AIM OF THE EXERCISE: Whenever the string "Beispiel" appears in a line below, please copy the line out.

Items from a dataset
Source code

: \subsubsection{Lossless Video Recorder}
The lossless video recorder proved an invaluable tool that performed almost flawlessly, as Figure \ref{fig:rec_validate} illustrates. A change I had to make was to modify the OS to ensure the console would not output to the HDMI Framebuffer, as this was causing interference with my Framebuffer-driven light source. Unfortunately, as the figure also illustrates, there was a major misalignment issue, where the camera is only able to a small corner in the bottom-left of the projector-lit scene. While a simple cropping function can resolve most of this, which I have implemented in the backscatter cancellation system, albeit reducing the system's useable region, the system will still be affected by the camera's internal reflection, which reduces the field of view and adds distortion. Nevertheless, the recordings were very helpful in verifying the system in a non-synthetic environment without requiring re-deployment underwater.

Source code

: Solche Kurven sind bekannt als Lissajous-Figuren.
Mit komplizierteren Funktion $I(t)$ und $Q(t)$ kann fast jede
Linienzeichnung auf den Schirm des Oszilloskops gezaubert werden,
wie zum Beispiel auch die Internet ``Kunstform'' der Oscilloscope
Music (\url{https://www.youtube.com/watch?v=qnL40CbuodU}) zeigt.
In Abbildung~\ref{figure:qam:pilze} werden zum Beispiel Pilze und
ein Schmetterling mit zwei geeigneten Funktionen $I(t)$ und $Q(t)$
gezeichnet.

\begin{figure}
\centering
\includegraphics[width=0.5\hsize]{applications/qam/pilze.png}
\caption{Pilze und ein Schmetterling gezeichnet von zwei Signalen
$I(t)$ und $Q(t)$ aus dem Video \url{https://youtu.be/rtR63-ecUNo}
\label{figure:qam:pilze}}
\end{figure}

ANSWER BELOW:
wie zum Beispiel auch die Internet ``Kunstform'' der Oscilloscope
In Abbildung~\ref{figure:qam:pilze} werden zum Beispiel Pilze und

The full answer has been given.